_DATA FOR ANALYSIS:_
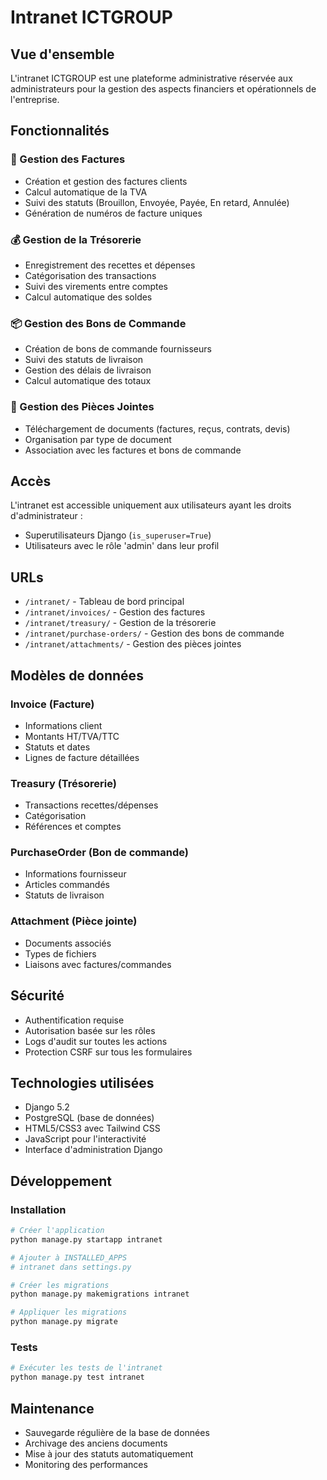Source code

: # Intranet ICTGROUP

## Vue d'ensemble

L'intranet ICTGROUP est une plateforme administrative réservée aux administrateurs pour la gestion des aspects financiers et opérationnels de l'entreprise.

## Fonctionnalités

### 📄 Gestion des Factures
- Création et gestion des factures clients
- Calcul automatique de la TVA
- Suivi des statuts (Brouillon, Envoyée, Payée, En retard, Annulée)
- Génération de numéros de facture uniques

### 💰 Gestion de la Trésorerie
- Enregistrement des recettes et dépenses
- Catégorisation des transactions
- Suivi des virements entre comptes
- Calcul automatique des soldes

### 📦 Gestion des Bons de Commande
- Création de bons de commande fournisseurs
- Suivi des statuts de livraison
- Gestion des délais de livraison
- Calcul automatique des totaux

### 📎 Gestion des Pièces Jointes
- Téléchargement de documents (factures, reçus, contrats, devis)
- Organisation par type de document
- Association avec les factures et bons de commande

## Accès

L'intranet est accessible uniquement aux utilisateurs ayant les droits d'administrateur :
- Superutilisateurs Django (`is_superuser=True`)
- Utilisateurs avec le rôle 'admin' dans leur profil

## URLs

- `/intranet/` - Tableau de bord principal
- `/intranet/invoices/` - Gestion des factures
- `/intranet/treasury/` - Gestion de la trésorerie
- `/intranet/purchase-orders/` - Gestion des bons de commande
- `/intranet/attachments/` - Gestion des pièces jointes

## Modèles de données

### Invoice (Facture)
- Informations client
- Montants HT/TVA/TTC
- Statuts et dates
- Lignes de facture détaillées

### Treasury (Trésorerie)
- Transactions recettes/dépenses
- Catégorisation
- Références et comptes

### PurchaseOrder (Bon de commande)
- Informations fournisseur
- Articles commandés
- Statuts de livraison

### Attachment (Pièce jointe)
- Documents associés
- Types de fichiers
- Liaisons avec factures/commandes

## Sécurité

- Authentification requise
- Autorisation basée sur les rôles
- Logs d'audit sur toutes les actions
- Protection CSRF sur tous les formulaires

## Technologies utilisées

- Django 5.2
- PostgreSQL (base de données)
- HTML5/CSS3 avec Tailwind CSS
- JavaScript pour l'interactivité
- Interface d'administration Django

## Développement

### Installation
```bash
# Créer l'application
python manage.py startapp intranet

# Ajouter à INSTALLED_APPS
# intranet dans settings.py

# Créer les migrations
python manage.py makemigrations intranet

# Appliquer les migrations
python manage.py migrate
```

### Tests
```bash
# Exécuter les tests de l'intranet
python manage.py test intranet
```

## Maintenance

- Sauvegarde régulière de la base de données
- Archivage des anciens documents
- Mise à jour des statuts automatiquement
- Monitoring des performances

_DIRECTIONS:_
Show the lines of the listing above with "Calcul".

_EXERCISE OUTPUT:_
- Calcul automatique de la TVA
- Calcul automatique des soldes
- Calcul automatique des totaux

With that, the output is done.